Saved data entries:
'''
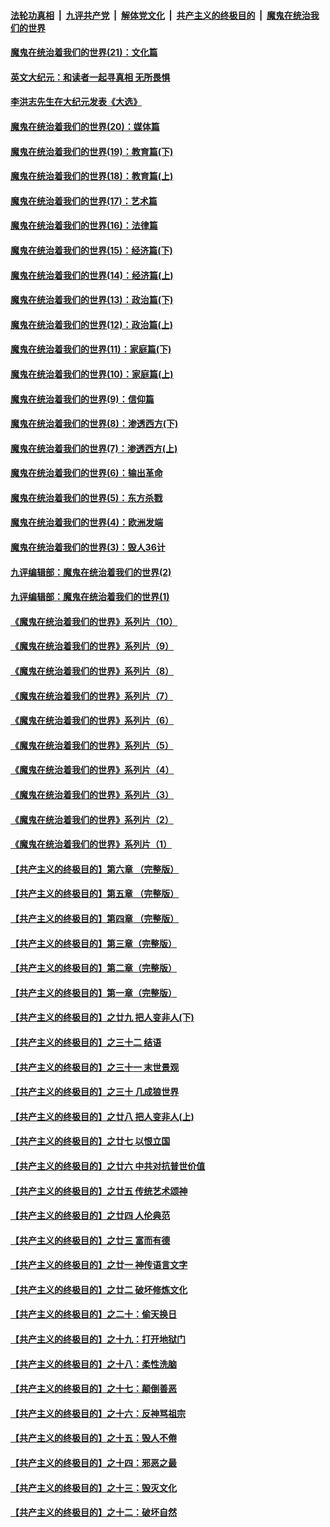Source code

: 

####  [法轮功真相](../../../../basic/blob/master/README.md?t=01160301) &nbsp;|&nbsp; [九评共产党](../../../../9ping.md/blob/master/README.md?t=01160301) &nbsp;|&nbsp; [解体党文化](../../../../jtdwh.md/blob/master/README.md?t=01160301)  &nbsp;|&nbsp; [共产主义的终极目的](../../../../gczydzjmd.md/blob/master/README.md?t=01160301) &nbsp;|&nbsp; [魔鬼在统治我们的世界](../../../../mgztzwmdsj.md/blob/master/README.md?t=01160301) 

#### [魔鬼在统治着我们的世界(21)：文化篇](../pages/nsc422/n10597706.md?t=01160301) 

#### [英文大纪元：和读者一起寻真相 无所畏惧](../pages/nsc422/n12542027.md?t=01160301) 

#### [李洪志先生在大纪元发表《大选》](../pages/nsc422/n12534746.md?t=01160301) 

#### [魔鬼在统治着我们的世界(20)：媒体篇](../pages/nsc422/n10586579.md?t=01160301) 

#### [魔鬼在统治着我们的世界(19)：教育篇(下)](../pages/nsc422/n10564808.md?t=01160301) 

#### [魔鬼在统治着我们的世界(18)：教育篇(上)](../pages/nsc422/n10526970.md?t=01160301) 

#### [魔鬼在统治着我们的世界(17)：艺术篇](../pages/nsc422/n10499093.md?t=01160301) 

#### [魔鬼在统治着我们的世界(16)：法律篇](../pages/nsc422/n10485969.md?t=01160301) 

#### [魔鬼在统治着我们的世界(15)：经济篇(下)](../pages/nsc422/n10469975.md?t=01160301) 

#### [魔鬼在统治着我们的世界(14)：经济篇(上)](../pages/nsc422/n10457370.md?t=01160301) 

#### [魔鬼在统治着我们的世界(13)：政治篇(下)](../pages/nsc422/n10448270.md?t=01160301) 

#### [魔鬼在统治着我们的世界(12)：政治篇(上)](../pages/nsc422/n10444576.md?t=01160301) 

#### [魔鬼在统治着我们的世界(11)：家庭篇(下)](../pages/nsc422/n10440961.md?t=01160301) 

#### [魔鬼在统治着我们的世界(10)：家庭篇(上)](../pages/nsc422/n10435448.md?t=01160301) 

#### [魔鬼在统治着我们的世界(9)：信仰篇](../pages/nsc422/n10432159.md?t=01160301) 

#### [魔鬼在统治着我们的世界(8)：渗透西方(下)](../pages/nsc422/n10429603.md?t=01160301) 

#### [魔鬼在统治着我们的世界(7)：渗透西方(上)](../pages/nsc422/n10426013.md?t=01160301) 

#### [魔鬼在统治着我们的世界(6)：输出革命](../pages/nsc422/n10421536.md?t=01160301) 

#### [魔鬼在统治着我们的世界(5)：东方杀戮](../pages/nsc422/n10417707.md?t=01160301) 

#### [魔鬼在统治着我们的世界(4)：欧洲发端](../pages/nsc422/n10414890.md?t=01160301) 

#### [魔鬼在统治着我们的世界(3)：毁人36计](../pages/nsc422/n10411583.md?t=01160301) 

#### [九评编辑部：魔鬼在统治着我们的世界(2)](../pages/nsc422/n10410036.md?t=01160301) 

#### [九评编辑部：魔鬼在统治着我们的世界(1)](../pages/nsc422/n10406825.md?t=01160301) 

#### [《魔鬼在统治着我们的世界》系列片（10）](../pages/nsc422/n12292670.md?t=01160301) 

#### [《魔鬼在统治着我们的世界》系列片（9）](../pages/nsc422/n12290859.md?t=01160301) 

#### [《魔鬼在统治着我们的世界》系列片（8）](../pages/nsc422/n12287445.md?t=01160301) 

#### [《魔鬼在统治着我们的世界》系列片（7）](../pages/nsc422/n12283425.md?t=01160301) 

#### [《魔鬼在统治着我们的世界》系列片（6）](../pages/nsc422/n12282314.md?t=01160301) 

#### [《魔鬼在统治着我们的世界》系列片（5）](../pages/nsc422/n12281419.md?t=01160301) 

#### [《魔鬼在统治着我们的世界》系列片（4）](../pages/nsc422/n12274024.md?t=01160301) 

#### [《魔鬼在统治着我们的世界》系列片（3）](../pages/nsc422/n12271322.md?t=01160301) 

#### [《魔鬼在统治着我们的世界》系列片（2）](../pages/nsc422/n12269049.md?t=01160301) 

#### [《魔鬼在统治着我们的世界》系列片（1）](../pages/nsc422/n12267575.md?t=01160301) 

#### [【共产主义的终极目的】第六章 （完整版）](../pages/nsc422/n11428913.md?t=01160301) 

#### [【共产主义的终极目的】第五章 （完整版）](../pages/nsc422/n11428912.md?t=01160301) 

#### [【共产主义的终极目的】第四章 （完整版）](../pages/nsc422/n11428907.md?t=01160301) 

#### [【共产主义的终极目的】第三章（完整版）](../pages/nsc422/n11428848.md?t=01160301) 

#### [【共产主义的终极目的】第二章（完整版）](../pages/nsc422/n11428831.md?t=01160301) 

#### [【共产主义的终极目的】第一章（完整版）](../pages/nsc422/n11417651.md?t=01160301) 

#### [【共产主义的终极目的】之廿九 把人变非人(下)](../pages/nsc422/n11344140.md?t=01160301) 

#### [【共产主义的终极目的】之三十二 结语](../pages/nsc422/n11360535.md?t=01160301) 

#### [【共产主义的终极目的】之三十一 末世景观](../pages/nsc422/n11351129.md?t=01160301) 

#### [【共产主义的终极目的】之三十 几成狼世界](../pages/nsc422/n11348280.md?t=01160301) 

#### [【共产主义的终极目的】之廿八 把人变非人(上)](../pages/nsc422/n11340492.md?t=01160301) 

#### [【共产主义的终极目的】之廿七 以恨立国](../pages/nsc422/n11336944.md?t=01160301) 

#### [【共产主义的终极目的】之廿六 中共对抗普世价值](../pages/nsc422/n11324785.md?t=01160301) 

#### [【共产主义的终极目的】之廿五 传统艺术颂神](../pages/nsc422/n11296396.md?t=01160301) 

#### [【共产主义的终极目的】之廿四 人伦典范](../pages/nsc422/n11296397.md?t=01160301) 

#### [【共产主义的终极目的】之廿三 富而有德](../pages/nsc422/n11283598.md?t=01160301) 

#### [【共产主义的终极目的】之廿一 神传语言文字](../pages/nsc422/n11263265.md?t=01160301) 

#### [【共产主义的终极目的】之廿二 破坏修炼文化](../pages/nsc422/n11245728.md?t=01160301) 

#### [【共产主义的终极目的】之二十：偷天换日](../pages/nsc422/n11238846.md?t=01160301) 

#### [【共产主义的终极目的】之十九：打开地狱门](../pages/nsc422/n11206376.md?t=01160301) 

#### [【共产主义的终极目的】之十八：柔性洗脑](../pages/nsc422/n11199994.md?t=01160301) 

#### [【共产主义的终极目的】之十七：颠倒善恶](../pages/nsc422/n11179782.md?t=01160301) 

#### [【共产主义的终极目的】之十六：反神骂祖宗](../pages/nsc422/n11166798.md?t=01160301) 

#### [【共产主义的终极目的】之十五：毁人不倦](../pages/nsc422/n11166792.md?t=01160301) 

#### [【共产主义的终极目的】之十四：邪恶之最](../pages/nsc422/n11150249.md?t=01160301) 

#### [【共产主义的终极目的】之十三：毁灭文化](../pages/nsc422/n11135227.md?t=01160301) 

#### [【共产主义的终极目的】之十二：破坏自然](../pages/nsc422/n11135214.md?t=01160301)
'''
Output the entries above verbatim, leaving out images.

Source code

: 

####  [法轮功真相](../../../../basic/blob/master/README.md?t=01160301) &nbsp;|&nbsp; [九评共产党](../../../../9ping.md/blob/master/README.md?t=01160301) &nbsp;|&nbsp; [解体党文化](../../../../jtdwh.md/blob/master/README.md?t=01160301)  &nbsp;|&nbsp; [共产主义的终极目的](../../../../gczydzjmd.md/blob/master/README.md?t=01160301) &nbsp;|&nbsp; [魔鬼在统治我们的世界](../../../../mgztzwmdsj.md/blob/master/README.md?t=01160301) 

#### [魔鬼在统治着我们的世界(21)：文化篇](../pages/nsc422/n10597706.md?t=01160301) 

#### [英文大纪元：和读者一起寻真相 无所畏惧](../pages/nsc422/n12542027.md?t=01160301) 

#### [李洪志先生在大纪元发表《大选》](../pages/nsc422/n12534746.md?t=01160301) 

#### [魔鬼在统治着我们的世界(20)：媒体篇](../pages/nsc422/n10586579.md?t=01160301) 

#### [魔鬼在统治着我们的世界(19)：教育篇(下)](../pages/nsc422/n10564808.md?t=01160301) 

#### [魔鬼在统治着我们的世界(18)：教育篇(上)](../pages/nsc422/n10526970.md?t=01160301) 

#### [魔鬼在统治着我们的世界(17)：艺术篇](../pages/nsc422/n10499093.md?t=01160301) 

#### [魔鬼在统治着我们的世界(16)：法律篇](../pages/nsc422/n10485969.md?t=01160301) 

#### [魔鬼在统治着我们的世界(15)：经济篇(下)](../pages/nsc422/n10469975.md?t=01160301) 

#### [魔鬼在统治着我们的世界(14)：经济篇(上)](../pages/nsc422/n10457370.md?t=01160301) 

#### [魔鬼在统治着我们的世界(13)：政治篇(下)](../pages/nsc422/n10448270.md?t=01160301) 

#### [魔鬼在统治着我们的世界(12)：政治篇(上)](../pages/nsc422/n10444576.md?t=01160301) 

#### [魔鬼在统治着我们的世界(11)：家庭篇(下)](../pages/nsc422/n10440961.md?t=01160301) 

#### [魔鬼在统治着我们的世界(10)：家庭篇(上)](../pages/nsc422/n10435448.md?t=01160301) 

#### [魔鬼在统治着我们的世界(9)：信仰篇](../pages/nsc422/n10432159.md?t=01160301) 

#### [魔鬼在统治着我们的世界(8)：渗透西方(下)](../pages/nsc422/n10429603.md?t=01160301) 

#### [魔鬼在统治着我们的世界(7)：渗透西方(上)](../pages/nsc422/n10426013.md?t=01160301) 

#### [魔鬼在统治着我们的世界(6)：输出革命](../pages/nsc422/n10421536.md?t=01160301) 

#### [魔鬼在统治着我们的世界(5)：东方杀戮](../pages/nsc422/n10417707.md?t=01160301) 

#### [魔鬼在统治着我们的世界(4)：欧洲发端](../pages/nsc422/n10414890.md?t=01160301) 

#### [魔鬼在统治着我们的世界(3)：毁人36计](../pages/nsc422/n10411583.md?t=01160301) 

#### [九评编辑部：魔鬼在统治着我们的世界(2)](../pages/nsc422/n10410036.md?t=01160301) 

#### [九评编辑部：魔鬼在统治着我们的世界(1)](../pages/nsc422/n10406825.md?t=01160301) 

#### [《魔鬼在统治着我们的世界》系列片（10）](../pages/nsc422/n12292670.md?t=01160301) 

#### [《魔鬼在统治着我们的世界》系列片（9）](../pages/nsc422/n12290859.md?t=01160301) 

#### [《魔鬼在统治着我们的世界》系列片（8）](../pages/nsc422/n12287445.md?t=01160301) 

#### [《魔鬼在统治着我们的世界》系列片（7）](../pages/nsc422/n12283425.md?t=01160301) 

#### [《魔鬼在统治着我们的世界》系列片（6）](../pages/nsc422/n12282314.md?t=01160301) 

#### [《魔鬼在统治着我们的世界》系列片（5）](../pages/nsc422/n12281419.md?t=01160301) 

#### [《魔鬼在统治着我们的世界》系列片（4）](../pages/nsc422/n12274024.md?t=01160301) 

#### [《魔鬼在统治着我们的世界》系列片（3）](../pages/nsc422/n12271322.md?t=01160301) 

#### [《魔鬼在统治着我们的世界》系列片（2）](../pages/nsc422/n12269049.md?t=01160301) 

#### [《魔鬼在统治着我们的世界》系列片（1）](../pages/nsc422/n12267575.md?t=01160301) 

#### [【共产主义的终极目的】第六章 （完整版）](../pages/nsc422/n11428913.md?t=01160301) 

#### [【共产主义的终极目的】第五章 （完整版）](../pages/nsc422/n11428912.md?t=01160301) 

#### [【共产主义的终极目的】第四章 （完整版）](../pages/nsc422/n11428907.md?t=01160301) 

#### [【共产主义的终极目的】第三章（完整版）](../pages/nsc422/n11428848.md?t=01160301) 

#### [【共产主义的终极目的】第二章（完整版）](../pages/nsc422/n11428831.md?t=01160301) 

#### [【共产主义的终极目的】第一章（完整版）](../pages/nsc422/n11417651.md?t=01160301) 

#### [【共产主义的终极目的】之廿九 把人变非人(下)](../pages/nsc422/n11344140.md?t=01160301) 

#### [【共产主义的终极目的】之三十二 结语](../pages/nsc422/n11360535.md?t=01160301) 

#### [【共产主义的终极目的】之三十一 末世景观](../pages/nsc422/n11351129.md?t=01160301) 

#### [【共产主义的终极目的】之三十 几成狼世界](../pages/nsc422/n11348280.md?t=01160301) 

#### [【共产主义的终极目的】之廿八 把人变非人(上)](../pages/nsc422/n11340492.md?t=01160301) 

#### [【共产主义的终极目的】之廿七 以恨立国](../pages/nsc422/n11336944.md?t=01160301) 

#### [【共产主义的终极目的】之廿六 中共对抗普世价值](../pages/nsc422/n11324785.md?t=01160301) 

#### [【共产主义的终极目的】之廿五 传统艺术颂神](../pages/nsc422/n11296396.md?t=01160301) 

#### [【共产主义的终极目的】之廿四 人伦典范](../pages/nsc422/n11296397.md?t=01160301) 

#### [【共产主义的终极目的】之廿三 富而有德](../pages/nsc422/n11283598.md?t=01160301) 

#### [【共产主义的终极目的】之廿一 神传语言文字](../pages/nsc422/n11263265.md?t=01160301) 

#### [【共产主义的终极目的】之廿二 破坏修炼文化](../pages/nsc422/n11245728.md?t=01160301) 

#### [【共产主义的终极目的】之二十：偷天换日](../pages/nsc422/n11238846.md?t=01160301) 

#### [【共产主义的终极目的】之十九：打开地狱门](../pages/nsc422/n11206376.md?t=01160301) 

#### [【共产主义的终极目的】之十八：柔性洗脑](../pages/nsc422/n11199994.md?t=01160301) 

#### [【共产主义的终极目的】之十七：颠倒善恶](../pages/nsc422/n11179782.md?t=01160301) 

#### [【共产主义的终极目的】之十六：反神骂祖宗](../pages/nsc422/n11166798.md?t=01160301) 

#### [【共产主义的终极目的】之十五：毁人不倦](../pages/nsc422/n11166792.md?t=01160301) 

#### [【共产主义的终极目的】之十四：邪恶之最](../pages/nsc422/n11150249.md?t=01160301) 

#### [【共产主义的终极目的】之十三：毁灭文化](../pages/nsc422/n11135227.md?t=01160301) 

#### [【共产主义的终极目的】之十二：破坏自然](../pages/nsc422/n11135214.md?t=01160301)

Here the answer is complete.